Your assignment
Scan the entries line by line and return those with "numbers".

Segment Start: Extracted information

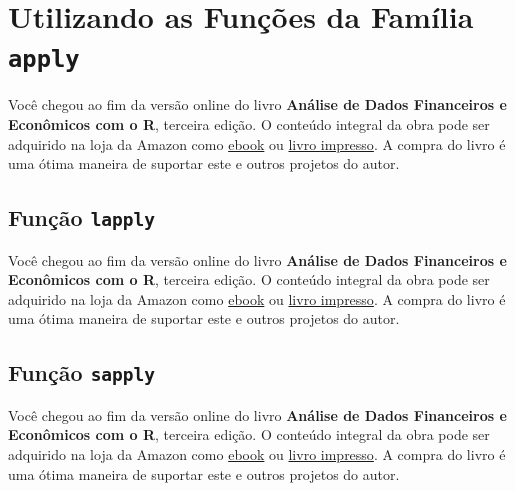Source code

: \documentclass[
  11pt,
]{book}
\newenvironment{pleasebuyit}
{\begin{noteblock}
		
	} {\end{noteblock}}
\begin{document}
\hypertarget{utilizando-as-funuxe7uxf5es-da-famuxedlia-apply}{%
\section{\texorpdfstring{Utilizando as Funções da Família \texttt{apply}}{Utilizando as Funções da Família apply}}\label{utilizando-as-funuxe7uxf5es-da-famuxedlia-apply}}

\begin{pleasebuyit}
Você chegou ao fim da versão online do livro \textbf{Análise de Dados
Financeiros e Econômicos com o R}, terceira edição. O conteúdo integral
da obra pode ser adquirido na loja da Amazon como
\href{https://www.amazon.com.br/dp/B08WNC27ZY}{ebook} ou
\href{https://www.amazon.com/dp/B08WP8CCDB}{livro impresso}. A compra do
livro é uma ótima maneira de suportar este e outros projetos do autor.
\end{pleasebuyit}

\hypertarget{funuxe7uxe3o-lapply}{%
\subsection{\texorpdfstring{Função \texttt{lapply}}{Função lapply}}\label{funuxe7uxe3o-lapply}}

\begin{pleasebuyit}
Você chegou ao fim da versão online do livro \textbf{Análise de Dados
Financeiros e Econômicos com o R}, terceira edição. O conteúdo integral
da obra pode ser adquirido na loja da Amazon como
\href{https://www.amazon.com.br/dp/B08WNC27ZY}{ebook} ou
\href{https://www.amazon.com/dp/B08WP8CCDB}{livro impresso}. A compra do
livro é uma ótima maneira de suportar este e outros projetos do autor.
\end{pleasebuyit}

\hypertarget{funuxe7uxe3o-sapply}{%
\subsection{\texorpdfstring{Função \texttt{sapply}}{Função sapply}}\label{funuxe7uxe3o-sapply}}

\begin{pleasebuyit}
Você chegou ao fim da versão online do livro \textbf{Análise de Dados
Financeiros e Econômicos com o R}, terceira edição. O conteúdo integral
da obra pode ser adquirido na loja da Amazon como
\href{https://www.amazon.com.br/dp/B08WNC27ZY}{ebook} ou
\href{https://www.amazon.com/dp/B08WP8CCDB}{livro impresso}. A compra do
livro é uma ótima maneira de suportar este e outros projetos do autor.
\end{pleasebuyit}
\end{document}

Segment End: Extracted information
Segment Start: Extracted information

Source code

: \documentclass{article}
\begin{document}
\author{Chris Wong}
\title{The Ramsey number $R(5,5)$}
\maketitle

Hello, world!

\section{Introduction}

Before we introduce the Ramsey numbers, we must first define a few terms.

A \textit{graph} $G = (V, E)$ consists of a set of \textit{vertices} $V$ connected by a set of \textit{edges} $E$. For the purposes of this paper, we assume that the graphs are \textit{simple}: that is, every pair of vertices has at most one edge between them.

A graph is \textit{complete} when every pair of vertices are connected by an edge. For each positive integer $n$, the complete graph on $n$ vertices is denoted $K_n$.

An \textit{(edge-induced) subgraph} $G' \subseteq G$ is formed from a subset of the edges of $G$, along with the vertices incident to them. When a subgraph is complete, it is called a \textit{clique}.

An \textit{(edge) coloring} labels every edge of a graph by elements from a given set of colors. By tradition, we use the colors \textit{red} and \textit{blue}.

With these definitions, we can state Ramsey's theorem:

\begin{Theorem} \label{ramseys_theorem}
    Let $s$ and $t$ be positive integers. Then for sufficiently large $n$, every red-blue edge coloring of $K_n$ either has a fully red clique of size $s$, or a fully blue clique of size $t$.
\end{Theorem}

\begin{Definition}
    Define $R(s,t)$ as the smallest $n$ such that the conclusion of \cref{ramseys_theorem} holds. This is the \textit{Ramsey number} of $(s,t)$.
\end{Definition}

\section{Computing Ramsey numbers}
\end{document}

Segment End: Extracted information
Segment Start: Extracted information

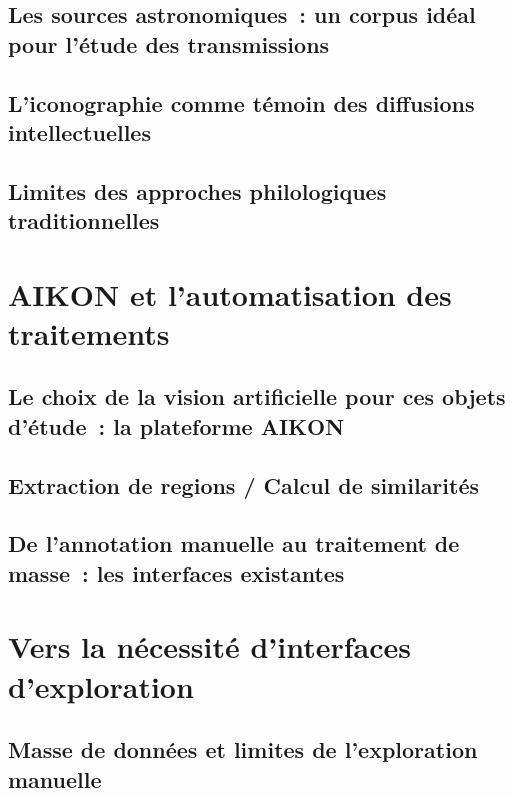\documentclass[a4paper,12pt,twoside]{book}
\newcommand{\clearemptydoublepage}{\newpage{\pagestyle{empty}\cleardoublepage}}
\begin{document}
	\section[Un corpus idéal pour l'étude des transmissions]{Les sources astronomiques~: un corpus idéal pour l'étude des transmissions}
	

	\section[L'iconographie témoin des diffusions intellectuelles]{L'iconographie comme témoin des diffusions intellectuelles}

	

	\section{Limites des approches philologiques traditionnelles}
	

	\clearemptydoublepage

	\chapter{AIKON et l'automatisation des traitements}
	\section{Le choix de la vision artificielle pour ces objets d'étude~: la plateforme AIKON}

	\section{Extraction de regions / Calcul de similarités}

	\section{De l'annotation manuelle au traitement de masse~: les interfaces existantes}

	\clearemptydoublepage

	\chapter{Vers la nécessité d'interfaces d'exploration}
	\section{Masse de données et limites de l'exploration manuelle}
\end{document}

Segment End: Extracted information

Reply to the exercise
Before we introduce the Ramsey numbers, we must first define a few terms.
\section{Computing Ramsey numbers}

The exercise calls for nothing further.